Check below for a 20 minute video with Carmack on virtual reality, why he decided to tackle headsets, the latency of the human mind, and the first footage of one his handmade prototypes.
Carmack's such an intelligent guy that a single question sends him off on a four-minute-long monologue with a dozen long words I don't understand. To help make it easier, we've split the 20 minute video in to three chunks, with some impressions at the end of what it's like to use.
Part one shows the first glimpse of the duct-tape-and-belt prototype, covers the latency of the human brain, and how making "an 8 year old PC game is still demanding on consoles". Also big words about screens I don't understand?
Part two is the most impenetrably techy, as he explains the exact challenges of building a VR headset, but Carmack occasionally surfaces from the jargon to say something incredibly concise and exciting. Like when he explains that this is the best VR demo that the world has ever seen, but that "maybe hidden in some NASA lab there's something cooler than this, but I haven't seen it."
The third part is where Carmack gets down to showing us the device itself, while Games Radar's Hollander Cooper quizzes him on the realities of bringing something like this to market. Key quote? "This is literally held together with duct tape, but the guts of this is going to be made available as a kit for around $500."

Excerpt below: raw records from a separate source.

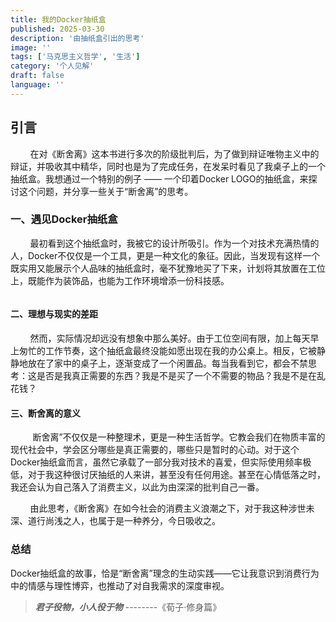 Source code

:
 ```yaml
---
title: 我的Docker抽纸盒
published: 2025-03-30
description: '由抽纸盒引出的思考'
image: ''
tags: ['马克思主义哲学', '生活']
category: '个人见解'
draft: false 
language: ''
---
```

## 引言

        在对《断舍离》这本书进行多次的阶级批判后，为了做到辩证唯物主义中的辩证，并吸收其中精华，同时也是为了完成任务，在发呆时看见了我桌子上的一个抽纸盒。我想通过一个特别的例子 —— 一个印着Docker LOGO的抽纸盒，来探讨这个问题，并分享一些关于“断舍离”的思考。



### 一、遇见Docker抽纸盒

        最初看到这个抽纸盒时，我被它的设计所吸引。作为一个对技术充满热情的人，Docker不仅仅是一个工具，更是一种文化的象征。因此，当发现有这样一个既实用又能展示个人品味的抽纸盒时，毫不犹豫地买了下来，计划将其放置在工位上，既能作为装饰品，也能为工作环境增添一份科技感。

<img title="" src="file:///C:/Users/James/AppData/Roaming/marktext/images/2025-03-30-23-30-56-image.png" alt="" data-align="center">

#### 二、理想与现实的差距

        然而，实际情况却远没有想象中那么美好。由于工位空间有限，加上每天早上匆忙的工作节奏，这个抽纸盒最终没能如愿出现在我的办公桌上。相反，它被静静地放在了家中的桌子上，逐渐变成了一个闲置品。每当我看到它，都会不禁思考：这是否是我真正需要的东西？我是不是买了一个不需要的物品？我是不是在乱花钱？

#### 三、断舍离的意义

         断舍离”不仅仅是一种整理术，更是一种生活哲学。它教会我们在物质丰富的现代社会中，学会区分哪些是真正需要的，哪些只是暂时的心动。对于这个Docker抽纸盒而言，虽然它承载了一部分我对技术的喜爱，但实际使用频率极低，对于我这种很讨厌抽纸的人来讲，甚至没有任何用途。甚至在心情低落之时，我还会认为自己落入了消费主义，以此为由深深的批判自己一番。

        由此思考，《断舍离》在如今社会的消费主义浪潮之下，对于我这种涉世未深、道行尚浅之人，也属于是一种养分，今日吸收之。

### 总结

Docker抽纸盒的故事，恰是“断舍离”理念的生动实践——它让我意识到消费行为中的情感与理性博弈，也推动了对自我需求的深度审视。

>  ***君子役物，小人役于物***    --------《荀子·修身篇》


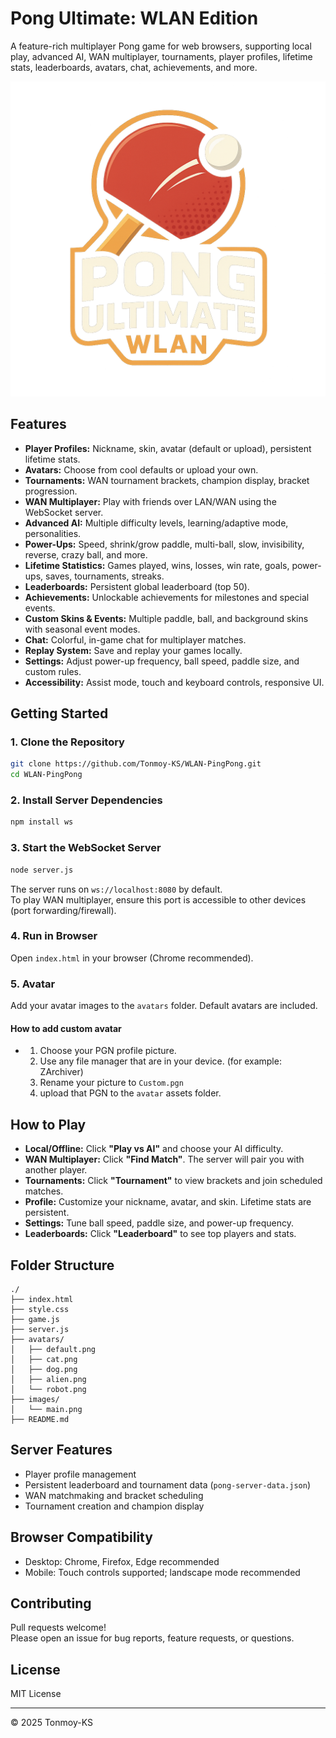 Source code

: # Pong Ultimate: WLAN Edition

A feature-rich multiplayer Pong game for web browsers, supporting local play, advanced AI, WAN multiplayer, tournaments, player profiles, lifetime stats, leaderboards, avatars, chat, achievements, and more.

![Logo](images/file_000000009e0061faa0be6c0f399832d7.png)

## Features

- **Player Profiles:** Nickname, skin, avatar (default or upload), persistent lifetime stats.
- **Avatars:** Choose from cool defaults or upload your own.
- **Tournaments:** WAN tournament brackets, champion display, bracket progression.
- **WAN Multiplayer:** Play with friends over LAN/WAN using the WebSocket server.
- **Advanced AI:** Multiple difficulty levels, learning/adaptive mode, personalities.
- **Power-Ups:** Speed, shrink/grow paddle, multi-ball, slow, invisibility, reverse, crazy ball, and more.
- **Lifetime Statistics:** Games played, wins, losses, win rate, goals, power-ups, saves, tournaments, streaks.
- **Leaderboards:** Persistent global leaderboard (top 50).
- **Achievements:** Unlockable achievements for milestones and special events.
- **Custom Skins & Events:** Multiple paddle, ball, and background skins with seasonal event modes.
- **Chat:** Colorful, in-game chat for multiplayer matches.
- **Replay System:** Save and replay your games locally.
- **Settings:** Adjust power-up frequency, ball speed, paddle size, and custom rules.
- **Accessibility:** Assist mode, touch and keyboard controls, responsive UI.

## Getting Started

### 1. Clone the Repository

```bash
git clone https://github.com/Tonmoy-KS/WLAN-PingPong.git
cd WLAN-PingPong
```

### 2. Install Server Dependencies

```bash
npm install ws
```

### 3. Start the WebSocket Server

```bash
node server.js
```

The server runs on `ws://localhost:8080` by default.  
To play WAN multiplayer, ensure this port is accessible to other devices (port forwarding/firewall).

### 4. Run in Browser

Open `index.html` in your browser (Chrome recommended).

### 5. Avatar

Add your avatar images to the `avatars` folder. Default avatars are included.

#### How to add custom avatar
* 1. Choose your PGN profile picture.
  2. Use any file manager that are in your device. (for example: ZArchiver)
  3. Rename your picture to `Custom.pgn`
  4. upload that PGN to the `avatar` assets folder.
 
## How to Play

- **Local/Offline:** Click **"Play vs AI"** and choose your AI difficulty.
- **WAN Multiplayer:** Click **"Find Match"**. The server will pair you with another player.
- **Tournaments:** Click **"Tournament"** to view brackets and join scheduled matches.
- **Profile:** Customize your nickname, avatar, and skin. Lifetime stats are persistent.
- **Settings:** Tune ball speed, paddle size, and power-up frequency.
- **Leaderboards:** Click **"Leaderboard"** to see top players and stats.

## Folder Structure

```
./
├── index.html
├── style.css
├── game.js
├── server.js
├── avatars/
│   ├── default.png
│   ├── cat.png
│   ├── dog.png
│   ├── alien.png
│   └── robot.png
├── images/
│   └── main.png
├── README.md
```

## Server Features

- Player profile management
- Persistent leaderboard and tournament data (`pong-server-data.json`)
- WAN matchmaking and bracket scheduling
- Tournament creation and champion display

## Browser Compatibility

- Desktop: Chrome, Firefox, Edge recommended
- Mobile: Touch controls supported; landscape mode recommended

## Contributing

Pull requests welcome!  
Please open an issue for bug reports, feature requests, or questions.

## License

MIT License

---

© 2025 Tonmoy-KS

At that price, I'd buy one.
Carmack talked a bit more in this last part on the reasons why the project excites him. "For a certain part of the hacker/maker crowd, this is going to be awesomely cool to work with, because there is honest to god cutting edge research to be done on the ergonomics, the focusing adjustment, software integration with other titles. These are things that people can do in their workshop that can make a difference in the next twelve months and yes, somebody big is going to turn this in to a real product in the coming years."

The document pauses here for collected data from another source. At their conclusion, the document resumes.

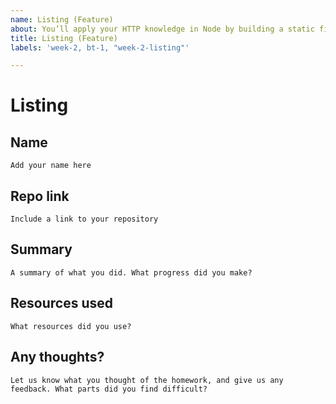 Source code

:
 ```yaml
---
name: Listing (Feature)
about: You’ll apply your HTTP knowledge in Node by building a static file server with a little help from Express.
title: Listing (Feature)
labels: 'week-2, bt-1, "week-2-listing"'

---
```


# Listing

## Name
`Add your name here`

## Repo link
`Include a link to your repository`

## Summary
`A summary of what you did. What progress did you make?`

## Resources used
`What resources did you use?`

## Any thoughts?
`Let us know what you thought of the homework, and give us any feedback. What parts did you find difficult?`

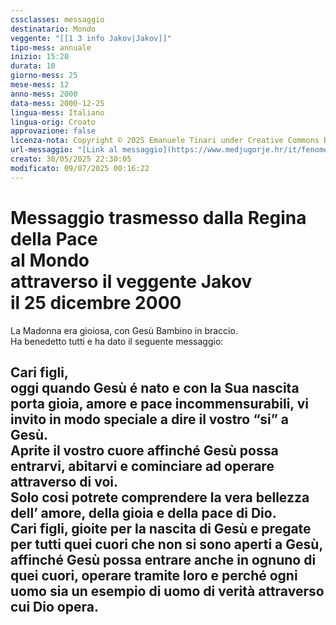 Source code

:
 ```yaml
---
cssclasses: messaggio
destinatario: Mondo
veggente: "[[1 3 info Jakov|Jakov]]"
tipo-mess: annuale
inizio: 15:20
durata: 10
giorno-mess: 25
mese-mess: 12
anno-mess: 2000
data-mess: 2000-12-25
lingua-mess: Italiano
lingua-orig: Croato
approvazione: false
licenza-nota: Copyright © 2025 Emanuele Tinari under Creative Commons BY-NC-SA 4.0 https://creativecommons.org/licenses/by-nc-sa/4.0/
url-messaggio: "[Link al messaggio](https://www.medjugorje.hr/it/fenomeno-di-medjugorje/apparizioni-annuali/)"
creato: 30/05/2025 22:30:05
modificato: 09/07/2025 00:16:22
---
```


# Messaggio trasmesso dalla Regina della Pace<br>al Mondo<br>attraverso il veggente Jakov<br>il 25 dicembre 2000

La Madonna era gioiosa, con Gesù Bambino in braccio.<br>Ha benedetto tutti e ha dato il seguente messaggio:
## Cari figli,<br>oggi quando Gesù é nato e con la Sua nascita porta gioia, amore e pace incommensurabili, vi invito in modo speciale a dire il vostro “si” a Gesù.<br>Aprite il vostro cuore affinché Gesù possa entrarvi, abitarvi e cominciare ad operare attraverso di voi.<br>Solo cosi potrete comprendere la vera bellezza dell’ amore, della gioia e della pace di Dio.<br>Cari figli, gioite per la nascita di Gesù e pregate per tutti quei cuori che non si sono aperti a Gesù, affinché Gesù possa entrare anche in ognuno di quei cuori, operare tramite loro e perché ogni uomo sia un esempio di uomo di verità attraverso cui Dio opera.

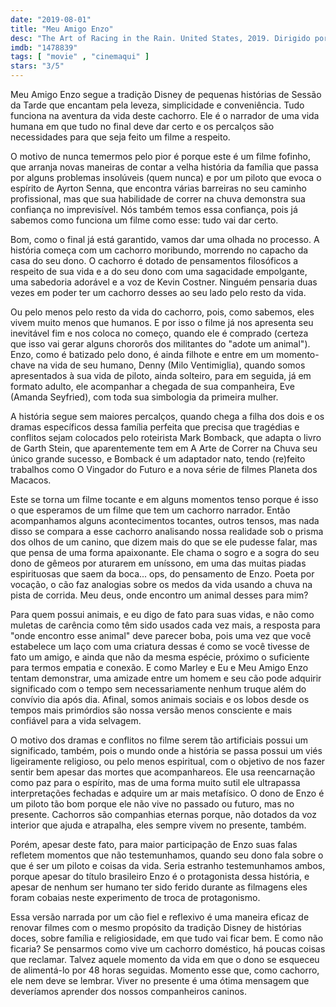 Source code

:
 ```yaml
---
date: "2019-08-01"
title: "Meu Amigo Enzo"
desc: "The Art of Racing in the Rain. United States, 2019. Dirigido por Simon Curtis, escrito por Mark Bomback, Garth Stein. Com Kevin Costner, Amanda Seyfried, Milo Ventimiglia. Escrito originalmente para o CinemAqui."
imdb: "1478839"
tags: [ "movie" , "cinemaqui" ]
stars: "3/5"
---
```

Meu Amigo Enzo segue a tradição Disney de pequenas histórias de Sessão da Tarde que encantam pela leveza, simplicidade e conveniência. Tudo funciona na aventura da vida deste cachorro. Ele é o narrador de uma vida humana em que tudo no final deve dar certo e os percalços são necessidades para que seja feito um filme a respeito.

O motivo de nunca temermos pelo pior é porque este é um filme fofinho, que arranja novas maneiras de contar a velha história da família que passa por alguns problemas insolúveis (quem nunca) e por um piloto que evoca o espírito de Ayrton Senna, que encontra várias barreiras no seu caminho profissional, mas que sua habilidade de correr na chuva demonstra sua confiança no imprevisível. Nós também temos essa confiança, pois já sabemos como funciona um filme como esse: tudo vai dar certo.

Bom, como o final já está garantido, vamos dar uma olhada no processo. A história começa com um cachorro moribundo, morrendo no capacho da casa do seu dono. O cachorro é dotado de pensamentos filosóficos a respeito de sua vida e a do seu dono com uma sagacidade empolgante, uma sabedoria adorável e a voz de Kevin Costner. Ninguém pensaria duas vezes em poder ter um cachorro desses ao seu lado pelo resto da vida.

Ou pelo menos pelo resto da vida do cachorro, pois, como sabemos, eles vivem muito menos que humanos. E por isso o filme já nos apresenta seu inevitável fim e nos coloca no começo, quando ele é comprado (certeza que isso vai gerar alguns chororôs dos militantes do "adote um animal"). Enzo, como é batizado pelo dono, é ainda filhote e entre em um momento-chave na vida de seu humano, Denny (Milo Ventimiglia), quando somos apresentados à sua vida de piloto, ainda solteiro, para em seguida, já em formato adulto, ele acompanhar a chegada de sua companheira, Eve (Amanda Seyfried), com toda sua simbologia da primeira mulher.

A história segue sem maiores percalços, quando chega a filha dos dois e os dramas específicos dessa família perfeita que precisa que tragédias e conflitos sejam colocados pelo roteirista Mark Bomback, que adapta o livro de Garth Stein, que aparentemente tem em A Arte de Correr na Chuva seu único grande sucesso, e Bomback é um adaptador nato, tendo (re)feito trabalhos como O Vingador do Futuro e a nova série de filmes Planeta dos Macacos.

Este se torna um filme tocante e em alguns momentos tenso porque é isso o que esperamos de um filme que tem um cachorro narrador. Então acompanhamos alguns acontecimentos tocantes, outros tensos, mas nada disso se compara a esse cachorro analisando nossa realidade sob o prisma dos olhos de um canino, que dizem mais do que se ele pudesse falar, mas que pensa de uma forma apaixonante. Ele chama o sogro e a sogra do seu dono de gêmeos por aturarem em uníssono, em uma das muitas piadas espirituosas que saem da boca... ops, do pensamento de Enzo. Poeta por vocação, o cão faz analogias sobre os medos da vida usando a chuva na pista de corrida. Meu deus, onde encontro um animal desses para mim?

Para quem possui animais, e eu digo de fato para suas vidas, e não como muletas de carência como têm sido usados cada vez mais, a resposta para "onde encontro esse animal" deve parecer boba, pois uma vez que você estabelece um laço com uma criatura dessas é como se você tivesse de fato um amigo, e ainda que não da mesma espécie, próximo o suficiente para termos empatia e conexão. E como Marley e Eu e Meu Amigo Enzo tentam demonstrar, uma amizade entre um homem e seu cão pode adquirir significado com o tempo sem necessariamente nenhum truque além do convívio dia após dia. Afinal, somos animais sociais e os lobos desde os tempos mais primórdios são nossa versão menos consciente e mais confiável para a vida selvagem.

O motivo dos dramas e conflitos no filme serem tão artificiais possui um significado, também, pois o mundo onde a história se passa possui um viés ligeiramente religioso, ou pelo menos espiritual, com o objetivo de nos fazer sentir bem apesar das mortes que acompanhareos. Ele usa reencarnação como paz para o espírito, mas de uma forma muito sutil ele ultrapassa interpretações fechadas e adquire um ar mais metafísico. O dono de Enzo é um piloto tão bom porque ele não vive no passado ou futuro, mas no presente. Cachorros são companhias eternas porque, não dotados da voz interior que ajuda e atrapalha, eles sempre vivem no presente, também.

Porém, apesar deste fato, para maior participação de Enzo suas falas refletem momentos que não testemunhamos, quando seu dono fala sobre o que é ser um piloto e coisas da vida. Seria estranho testemunhamos ambos, porque apesar do título brasileiro Enzo é o protagonista dessa história, e apesar de nenhum ser humano ter sido ferido durante as filmagens eles foram cobaias neste experimento de troca de protagonismo.

Essa versão narrada por um cão fiel e reflexivo é uma maneira eficaz de renovar filmes com o mesmo propósito da tradição Disney de histórias doces, sobre família e religiosidade, em que tudo vai ficar bem. E como não ficaria? Se pensarmos como vive um cachorro doméstico, há poucas coisas que reclamar. Talvez aquele momento da vida em que o dono se esqueceu de alimentá-lo por 48 horas seguidas. Momento esse que, como cachorro, ele nem deve se lembrar. Viver no presente é uma ótima mensagem que deveríamos aprender dos nossos companheiros caninos.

Our video wizard David Boddington used it to play Doom 3: BFG Edition and loved it. "The level of immersion was unlike any other gaming experience I've ever had, and that bodes well for the future if Carmack or someone else can take the tech to the next level."
It's worth noting that the prototype Carmack is demoing wasn't made by him, but by another Texan builder of VR headsets. It's using the same tech and principles as Carmack's own version, which was unfortunately unable to make the trip to E3.
The goggle screens completely cover your vision, meaning the only thing you can see are scary corridors and flying heads. Character movement works more traditionally however, with players using a controller to walk around and shoot, while the goggles function as a head-tracker. If it ever comes to market as a consumer product, or even if the maker kits are reasonably accessible, it sounds like the perfect thing for hardcore ArmA players or flight sim enthusiasts.
There's one final thing that's interesting about this. Carmack has been good friends with Michael Abrash since the pair were programmers together on Quake 1. What did Michael Abrash recently say he was working on at Valve? Wearable computing.
Would you wear virtual reality goggles in front of your PC? Do you think John Carmack can make VR finally good?